» **What needs to be done**
Please return all of the material exactly, with no line missing.

++++++++++

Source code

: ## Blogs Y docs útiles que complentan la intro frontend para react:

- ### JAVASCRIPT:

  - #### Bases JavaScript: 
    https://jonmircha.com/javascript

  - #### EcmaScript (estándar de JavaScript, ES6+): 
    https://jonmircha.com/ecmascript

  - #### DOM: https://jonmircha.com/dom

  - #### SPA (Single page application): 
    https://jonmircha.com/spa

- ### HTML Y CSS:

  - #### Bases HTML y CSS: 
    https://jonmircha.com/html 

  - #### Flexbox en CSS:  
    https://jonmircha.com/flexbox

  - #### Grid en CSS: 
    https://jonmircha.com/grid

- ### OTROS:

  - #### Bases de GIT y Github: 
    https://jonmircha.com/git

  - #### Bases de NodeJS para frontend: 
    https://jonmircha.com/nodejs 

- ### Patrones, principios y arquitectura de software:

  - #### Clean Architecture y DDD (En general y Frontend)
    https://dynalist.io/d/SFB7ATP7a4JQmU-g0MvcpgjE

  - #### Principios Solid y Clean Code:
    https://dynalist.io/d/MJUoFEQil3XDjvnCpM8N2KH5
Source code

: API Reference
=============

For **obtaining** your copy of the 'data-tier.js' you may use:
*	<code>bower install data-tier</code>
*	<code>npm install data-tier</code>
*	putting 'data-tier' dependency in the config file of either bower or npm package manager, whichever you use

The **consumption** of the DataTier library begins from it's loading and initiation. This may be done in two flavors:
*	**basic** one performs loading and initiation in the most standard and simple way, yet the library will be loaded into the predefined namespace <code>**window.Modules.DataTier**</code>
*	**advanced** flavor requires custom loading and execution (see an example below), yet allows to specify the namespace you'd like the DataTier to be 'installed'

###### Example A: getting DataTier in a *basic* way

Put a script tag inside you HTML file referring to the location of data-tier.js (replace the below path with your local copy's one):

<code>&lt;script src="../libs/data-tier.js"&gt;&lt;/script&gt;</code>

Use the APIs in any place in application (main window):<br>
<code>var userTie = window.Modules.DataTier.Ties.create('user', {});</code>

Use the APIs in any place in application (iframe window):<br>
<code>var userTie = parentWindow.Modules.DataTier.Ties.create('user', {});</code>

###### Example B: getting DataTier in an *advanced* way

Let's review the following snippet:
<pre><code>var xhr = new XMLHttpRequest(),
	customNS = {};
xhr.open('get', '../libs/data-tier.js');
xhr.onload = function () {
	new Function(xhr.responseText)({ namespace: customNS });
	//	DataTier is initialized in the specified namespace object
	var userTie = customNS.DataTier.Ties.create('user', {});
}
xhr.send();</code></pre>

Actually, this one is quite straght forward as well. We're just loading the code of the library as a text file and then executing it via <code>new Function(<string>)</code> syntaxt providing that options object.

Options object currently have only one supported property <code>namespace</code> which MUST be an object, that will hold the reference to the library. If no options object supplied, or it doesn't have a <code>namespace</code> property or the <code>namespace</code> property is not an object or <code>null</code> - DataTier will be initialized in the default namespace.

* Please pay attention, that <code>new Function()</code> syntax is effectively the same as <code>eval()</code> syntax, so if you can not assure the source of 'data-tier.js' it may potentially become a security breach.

++++++++++

» **Answer below**
Source code

: ## Blogs Y docs útiles que complentan la intro frontend para react:

- ### JAVASCRIPT:

  - #### Bases JavaScript: 
    https://jonmircha.com/javascript

  - #### EcmaScript (estándar de JavaScript, ES6+): 
    https://jonmircha.com/ecmascript

  - #### DOM: https://jonmircha.com/dom

  - #### SPA (Single page application): 
    https://jonmircha.com/spa

- ### HTML Y CSS:

  - #### Bases HTML y CSS: 
    https://jonmircha.com/html 

  - #### Flexbox en CSS:  
    https://jonmircha.com/flexbox

  - #### Grid en CSS: 
    https://jonmircha.com/grid

- ### OTROS:

  - #### Bases de GIT y Github: 
    https://jonmircha.com/git

  - #### Bases de NodeJS para frontend: 
    https://jonmircha.com/nodejs 

- ### Patrones, principios y arquitectura de software:

  - #### Clean Architecture y DDD (En general y Frontend)
    https://dynalist.io/d/SFB7ATP7a4JQmU-g0MvcpgjE

  - #### Principios Solid y Clean Code:
    https://dynalist.io/d/MJUoFEQil3XDjvnCpM8N2KH5
Source code

: API Reference
=============

For **obtaining** your copy of the 'data-tier.js' you may use:
*	<code>bower install data-tier</code>
*	<code>npm install data-tier</code>
*	putting 'data-tier' dependency in the config file of either bower or npm package manager, whichever you use

The **consumption** of the DataTier library begins from it's loading and initiation. This may be done in two flavors:
*	**basic** one performs loading and initiation in the most standard and simple way, yet the library will be loaded into the predefined namespace <code>**window.Modules.DataTier**</code>
*	**advanced** flavor requires custom loading and execution (see an example below), yet allows to specify the namespace you'd like the DataTier to be 'installed'

###### Example A: getting DataTier in a *basic* way

Put a script tag inside you HTML file referring to the location of data-tier.js (replace the below path with your local copy's one):

<code>&lt;script src="../libs/data-tier.js"&gt;&lt;/script&gt;</code>

Use the APIs in any place in application (main window):<br>
<code>var userTie = window.Modules.DataTier.Ties.create('user', {});</code>

Use the APIs in any place in application (iframe window):<br>
<code>var userTie = parentWindow.Modules.DataTier.Ties.create('user', {});</code>

###### Example B: getting DataTier in an *advanced* way

Let's review the following snippet:
<pre><code>var xhr = new XMLHttpRequest(),
	customNS = {};
xhr.open('get', '../libs/data-tier.js');
xhr.onload = function () {
	new Function(xhr.responseText)({ namespace: customNS });
	//	DataTier is initialized in the specified namespace object
	var userTie = customNS.DataTier.Ties.create('user', {});
}
xhr.send();</code></pre>

Actually, this one is quite straght forward as well. We're just loading the code of the library as a text file and then executing it via <code>new Function(<string>)</code> syntaxt providing that options object.

Options object currently have only one supported property <code>namespace</code> which MUST be an object, that will hold the reference to the library. If no options object supplied, or it doesn't have a <code>namespace</code> property or the <code>namespace</code> property is not an object or <code>null</code> - DataTier will be initialized in the default namespace.

* Please pay attention, that <code>new Function()</code> syntax is effectively the same as <code>eval()</code> syntax, so if you can not assure the source of 'data-tier.js' it may potentially become a security breach.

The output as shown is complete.